** Opening Records provided block **

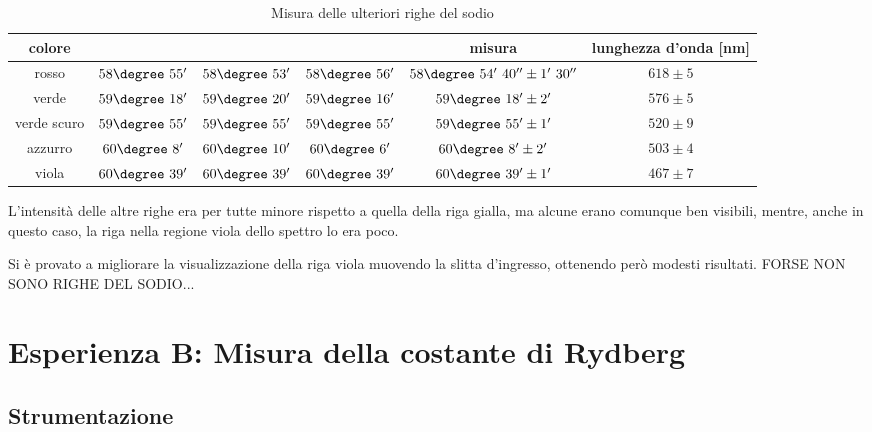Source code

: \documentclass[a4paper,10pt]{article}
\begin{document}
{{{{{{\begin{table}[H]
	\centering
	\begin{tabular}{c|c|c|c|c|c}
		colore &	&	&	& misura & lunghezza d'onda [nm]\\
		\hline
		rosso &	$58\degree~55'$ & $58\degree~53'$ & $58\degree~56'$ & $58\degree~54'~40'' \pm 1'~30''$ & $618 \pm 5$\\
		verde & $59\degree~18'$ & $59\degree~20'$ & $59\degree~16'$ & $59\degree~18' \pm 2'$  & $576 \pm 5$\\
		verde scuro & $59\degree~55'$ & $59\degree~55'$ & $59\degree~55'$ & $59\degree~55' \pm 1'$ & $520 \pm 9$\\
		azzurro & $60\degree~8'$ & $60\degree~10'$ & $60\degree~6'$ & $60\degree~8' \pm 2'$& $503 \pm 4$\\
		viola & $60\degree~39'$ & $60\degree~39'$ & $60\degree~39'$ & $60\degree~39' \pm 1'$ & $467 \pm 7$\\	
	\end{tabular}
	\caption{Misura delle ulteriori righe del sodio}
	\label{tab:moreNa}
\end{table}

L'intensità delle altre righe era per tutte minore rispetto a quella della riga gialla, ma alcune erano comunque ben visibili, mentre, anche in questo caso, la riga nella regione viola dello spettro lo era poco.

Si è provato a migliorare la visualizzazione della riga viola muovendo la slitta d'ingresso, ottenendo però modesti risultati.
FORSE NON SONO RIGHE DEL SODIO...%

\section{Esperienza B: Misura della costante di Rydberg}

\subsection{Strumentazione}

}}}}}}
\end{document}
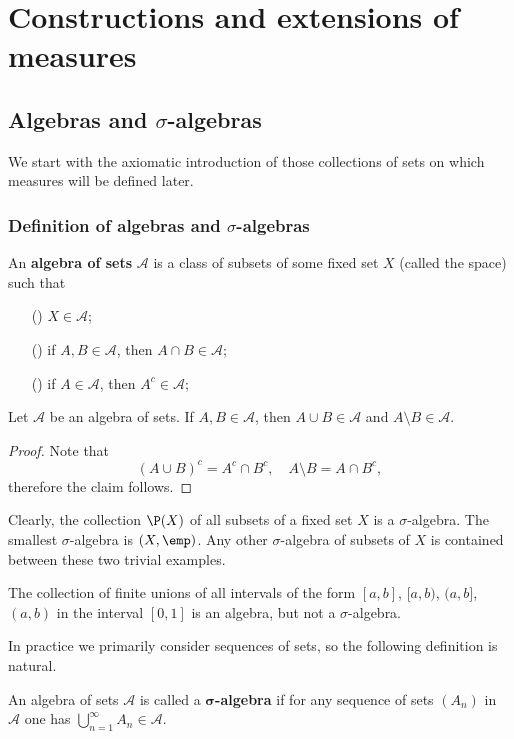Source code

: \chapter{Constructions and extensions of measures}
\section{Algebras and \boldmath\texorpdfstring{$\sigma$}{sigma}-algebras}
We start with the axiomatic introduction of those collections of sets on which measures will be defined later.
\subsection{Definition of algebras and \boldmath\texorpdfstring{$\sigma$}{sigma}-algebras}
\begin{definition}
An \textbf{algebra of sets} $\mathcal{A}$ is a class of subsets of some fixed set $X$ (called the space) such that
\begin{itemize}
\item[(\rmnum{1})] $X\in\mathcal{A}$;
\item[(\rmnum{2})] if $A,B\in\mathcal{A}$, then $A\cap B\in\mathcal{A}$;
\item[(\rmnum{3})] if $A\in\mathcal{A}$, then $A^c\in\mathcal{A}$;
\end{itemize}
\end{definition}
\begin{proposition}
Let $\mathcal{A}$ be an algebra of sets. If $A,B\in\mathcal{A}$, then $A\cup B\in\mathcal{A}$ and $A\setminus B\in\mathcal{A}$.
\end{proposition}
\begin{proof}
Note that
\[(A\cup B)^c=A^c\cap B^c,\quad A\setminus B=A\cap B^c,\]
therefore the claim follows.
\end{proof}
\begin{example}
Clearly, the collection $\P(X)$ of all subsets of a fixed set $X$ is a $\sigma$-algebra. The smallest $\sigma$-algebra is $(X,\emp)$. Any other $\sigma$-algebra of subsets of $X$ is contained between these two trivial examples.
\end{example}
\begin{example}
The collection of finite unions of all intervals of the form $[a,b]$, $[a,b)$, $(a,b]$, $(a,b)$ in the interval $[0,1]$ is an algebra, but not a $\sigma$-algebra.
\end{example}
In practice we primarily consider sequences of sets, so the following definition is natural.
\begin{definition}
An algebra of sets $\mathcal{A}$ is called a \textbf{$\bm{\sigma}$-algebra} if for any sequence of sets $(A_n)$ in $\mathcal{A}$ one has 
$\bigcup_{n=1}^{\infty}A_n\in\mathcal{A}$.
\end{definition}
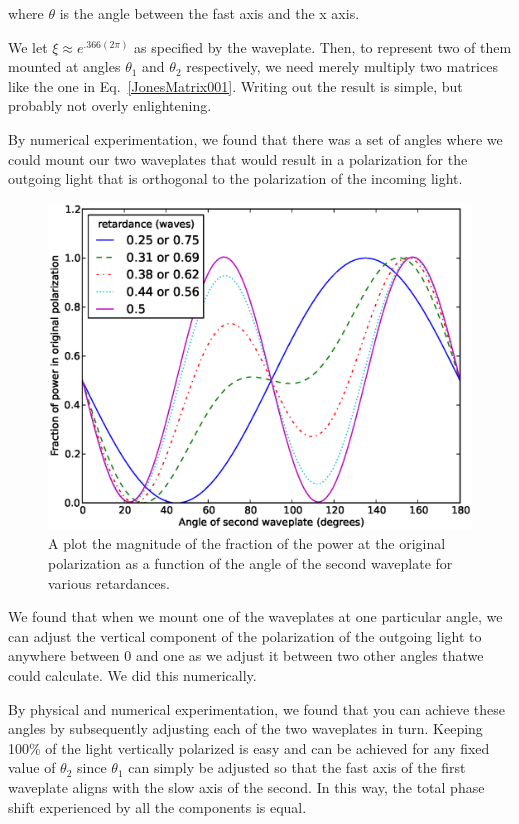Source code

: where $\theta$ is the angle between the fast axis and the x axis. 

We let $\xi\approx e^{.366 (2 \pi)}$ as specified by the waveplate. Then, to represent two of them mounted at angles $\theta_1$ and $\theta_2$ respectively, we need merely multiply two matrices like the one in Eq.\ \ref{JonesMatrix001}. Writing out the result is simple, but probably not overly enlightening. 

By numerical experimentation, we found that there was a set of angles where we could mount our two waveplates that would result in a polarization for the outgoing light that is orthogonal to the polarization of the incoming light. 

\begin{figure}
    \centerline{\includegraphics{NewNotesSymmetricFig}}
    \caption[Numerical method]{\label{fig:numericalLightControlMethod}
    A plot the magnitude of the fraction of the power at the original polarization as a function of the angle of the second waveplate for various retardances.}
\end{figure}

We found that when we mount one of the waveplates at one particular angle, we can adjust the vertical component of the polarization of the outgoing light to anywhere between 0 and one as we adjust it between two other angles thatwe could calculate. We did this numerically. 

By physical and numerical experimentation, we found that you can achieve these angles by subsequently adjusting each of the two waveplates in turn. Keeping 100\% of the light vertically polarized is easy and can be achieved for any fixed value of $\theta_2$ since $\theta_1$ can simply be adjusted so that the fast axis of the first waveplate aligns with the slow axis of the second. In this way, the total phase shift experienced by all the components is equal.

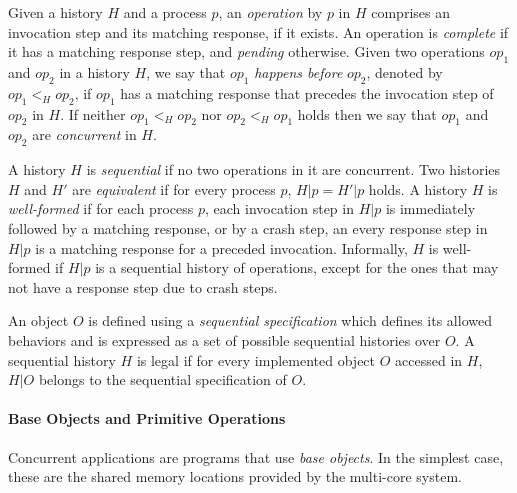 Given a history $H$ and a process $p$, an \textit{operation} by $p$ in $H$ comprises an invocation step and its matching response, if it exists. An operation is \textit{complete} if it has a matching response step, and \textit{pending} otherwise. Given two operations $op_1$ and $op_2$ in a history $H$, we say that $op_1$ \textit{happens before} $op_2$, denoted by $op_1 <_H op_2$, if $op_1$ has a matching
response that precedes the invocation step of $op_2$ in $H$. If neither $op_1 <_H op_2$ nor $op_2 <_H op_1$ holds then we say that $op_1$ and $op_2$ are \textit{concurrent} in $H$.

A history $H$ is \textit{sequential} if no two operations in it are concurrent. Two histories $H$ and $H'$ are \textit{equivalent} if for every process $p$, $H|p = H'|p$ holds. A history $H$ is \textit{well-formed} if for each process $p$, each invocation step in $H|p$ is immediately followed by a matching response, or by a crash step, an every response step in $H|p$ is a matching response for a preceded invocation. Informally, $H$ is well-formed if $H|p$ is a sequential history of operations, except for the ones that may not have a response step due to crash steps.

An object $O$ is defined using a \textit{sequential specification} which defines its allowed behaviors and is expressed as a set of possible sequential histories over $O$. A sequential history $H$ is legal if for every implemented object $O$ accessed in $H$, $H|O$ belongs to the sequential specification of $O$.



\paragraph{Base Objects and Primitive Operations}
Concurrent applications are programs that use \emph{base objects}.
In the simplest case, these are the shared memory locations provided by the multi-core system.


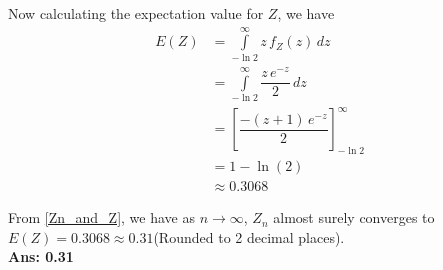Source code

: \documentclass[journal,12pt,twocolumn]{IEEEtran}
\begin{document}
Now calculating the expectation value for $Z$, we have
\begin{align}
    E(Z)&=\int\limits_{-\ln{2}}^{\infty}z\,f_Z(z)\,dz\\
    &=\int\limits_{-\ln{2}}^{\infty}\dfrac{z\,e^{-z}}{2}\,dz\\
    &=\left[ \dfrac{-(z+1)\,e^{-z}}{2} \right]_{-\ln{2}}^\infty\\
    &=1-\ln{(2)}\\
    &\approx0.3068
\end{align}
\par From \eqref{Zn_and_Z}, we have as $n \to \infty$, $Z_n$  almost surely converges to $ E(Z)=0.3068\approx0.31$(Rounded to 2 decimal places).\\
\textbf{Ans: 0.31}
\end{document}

** Closing Records provided block **

*Task brief:* Reproduce the entries exactly. Do not carry over any picture.

*Written response:*
Source code

: \documentclass[a4paper,10pt]{article}
\begin{document}
{{{{{{\begin{table}[H]
	\centering
	\begin{tabular}{c|c|c|c|c|c}
		colore &	&	&	& misura & lunghezza d'onda [nm]\\
		\hline
		rosso &	$58\degree~55'$ & $58\degree~53'$ & $58\degree~56'$ & $58\degree~54'~40'' \pm 1'~30''$ & $618 \pm 5$\\
		verde & $59\degree~18'$ & $59\degree~20'$ & $59\degree~16'$ & $59\degree~18' \pm 2'$  & $576 \pm 5$\\
		verde scuro & $59\degree~55'$ & $59\degree~55'$ & $59\degree~55'$ & $59\degree~55' \pm 1'$ & $520 \pm 9$\\
		azzurro & $60\degree~8'$ & $60\degree~10'$ & $60\degree~6'$ & $60\degree~8' \pm 2'$& $503 \pm 4$\\
		viola & $60\degree~39'$ & $60\degree~39'$ & $60\degree~39'$ & $60\degree~39' \pm 1'$ & $467 \pm 7$\\	
	\end{tabular}
	\caption{Misura delle ulteriori righe del sodio}
	\label{tab:moreNa}
\end{table}

L'intensità delle altre righe era per tutte minore rispetto a quella della riga gialla, ma alcune erano comunque ben visibili, mentre, anche in questo caso, la riga nella regione viola dello spettro lo era poco.

Si è provato a migliorare la visualizzazione della riga viola muovendo la slitta d'ingresso, ottenendo però modesti risultati.
FORSE NON SONO RIGHE DEL SODIO...%

\section{Esperienza B: Misura della costante di Rydberg}

\subsection{Strumentazione}

}}}}}}
\end{document}
Source code

: \chapter{Constructions and extensions of measures}
\section{Algebras and \boldmath\texorpdfstring{$\sigma$}{sigma}-algebras}
We start with the axiomatic introduction of those collections of sets on which measures will be defined later.
\subsection{Definition of algebras and \boldmath\texorpdfstring{$\sigma$}{sigma}-algebras}
\begin{definition}
An \textbf{algebra of sets} $\mathcal{A}$ is a class of subsets of some fixed set $X$ (called the space) such that
\begin{itemize}
\item[(\rmnum{1})] $X\in\mathcal{A}$;
\item[(\rmnum{2})] if $A,B\in\mathcal{A}$, then $A\cap B\in\mathcal{A}$;
\item[(\rmnum{3})] if $A\in\mathcal{A}$, then $A^c\in\mathcal{A}$;
\end{itemize}
\end{definition}
\begin{proposition}
Let $\mathcal{A}$ be an algebra of sets. If $A,B\in\mathcal{A}$, then $A\cup B\in\mathcal{A}$ and $A\setminus B\in\mathcal{A}$.
\end{proposition}
\begin{proof}
Note that
\[(A\cup B)^c=A^c\cap B^c,\quad A\setminus B=A\cap B^c,\]
therefore the claim follows.
\end{proof}
\begin{example}
Clearly, the collection $\P(X)$ of all subsets of a fixed set $X$ is a $\sigma$-algebra. The smallest $\sigma$-algebra is $(X,\emp)$. Any other $\sigma$-algebra of subsets of $X$ is contained between these two trivial examples.
\end{example}
\begin{example}
The collection of finite unions of all intervals of the form $[a,b]$, $[a,b)$, $(a,b]$, $(a,b)$ in the interval $[0,1]$ is an algebra, but not a $\sigma$-algebra.
\end{example}
In practice we primarily consider sequences of sets, so the following definition is natural.
\begin{definition}
An algebra of sets $\mathcal{A}$ is called a \textbf{$\bm{\sigma}$-algebra} if for any sequence of sets $(A_n)$ in $\mathcal{A}$ one has 
$\bigcup_{n=1}^{\infty}A_n\in\mathcal{A}$.
\end{definition}
Source code

: where $\theta$ is the angle between the fast axis and the x axis. 

We let $\xi\approx e^{.366 (2 \pi)}$ as specified by the waveplate. Then, to represent two of them mounted at angles $\theta_1$ and $\theta_2$ respectively, we need merely multiply two matrices like the one in Eq.\ \ref{JonesMatrix001}. Writing out the result is simple, but probably not overly enlightening. 

By numerical experimentation, we found that there was a set of angles where we could mount our two waveplates that would result in a polarization for the outgoing light that is orthogonal to the polarization of the incoming light. 

\begin{figure}
    \centerline{\includegraphics{NewNotesSymmetricFig}}
    \caption[Numerical method]{\label{fig:numericalLightControlMethod}
    A plot the magnitude of the fraction of the power at the original polarization as a function of the angle of the second waveplate for various retardances.}
\end{figure}

We found that when we mount one of the waveplates at one particular angle, we can adjust the vertical component of the polarization of the outgoing light to anywhere between 0 and one as we adjust it between two other angles thatwe could calculate. We did this numerically. 

By physical and numerical experimentation, we found that you can achieve these angles by subsequently adjusting each of the two waveplates in turn. Keeping 100\% of the light vertically polarized is easy and can be achieved for any fixed value of $\theta_2$ since $\theta_1$ can simply be adjusted so that the fast axis of the first waveplate aligns with the slow axis of the second. In this way, the total phase shift experienced by all the components is equal.

 Given a history $H$ and a process $p$, an \textit{operation} by $p$ in $H$ comprises an invocation step and its matching response, if it exists. An operation is \textit{complete} if it has a matching response step, and \textit{pending} otherwise. Given two operations $op_1$ and $op_2$ in a history $H$, we say that $op_1$ \textit{happens before} $op_2$, denoted by $op_1 <_H op_2$, if $op_1$ has a matching
response that precedes the invocation step of $op_2$ in $H$. If neither $op_1 <_H op_2$ nor $op_2 <_H op_1$ holds then we say that $op_1$ and $op_2$ are \textit{concurrent} in $H$.

A history $H$ is \textit{sequential} if no two operations in it are concurrent. Two histories $H$ and $H'$ are \textit{equivalent} if for every process $p$, $H|p = H'|p$ holds. A history $H$ is \textit{well-formed} if for each process $p$, each invocation step in $H|p$ is immediately followed by a matching response, or by a crash step, an every response step in $H|p$ is a matching response for a preceded invocation. Informally, $H$ is well-formed if $H|p$ is a sequential history of operations, except for the ones that may not have a response step due to crash steps.

An object $O$ is defined using a \textit{sequential specification} which defines its allowed behaviors and is expressed as a set of possible sequential histories over $O$. A sequential history $H$ is legal if for every implemented object $O$ accessed in $H$, $H|O$ belongs to the sequential specification of $O$.



\paragraph{Base Objects and Primitive Operations}
Concurrent applications are programs that use \emph{base objects}.
In the simplest case, these are the shared memory locations provided by the multi-core system.


Source code

: \documentclass[journal,12pt,twocolumn]{IEEEtran}
\begin{document}
Now calculating the expectation value for $Z$, we have
\begin{align}
    E(Z)&=\int\limits_{-\ln{2}}^{\infty}z\,f_Z(z)\,dz\\
    &=\int\limits_{-\ln{2}}^{\infty}\dfrac{z\,e^{-z}}{2}\,dz\\
    &=\left[ \dfrac{-(z+1)\,e^{-z}}{2} \right]_{-\ln{2}}^\infty\\
    &=1-\ln{(2)}\\
    &\approx0.3068
\end{align}
\par From \eqref{Zn_and_Z}, we have as $n \to \infty$, $Z_n$  almost surely converges to $ E(Z)=0.3068\approx0.31$(Rounded to 2 decimal places).\\
\textbf{Ans: 0.31}
\end{document}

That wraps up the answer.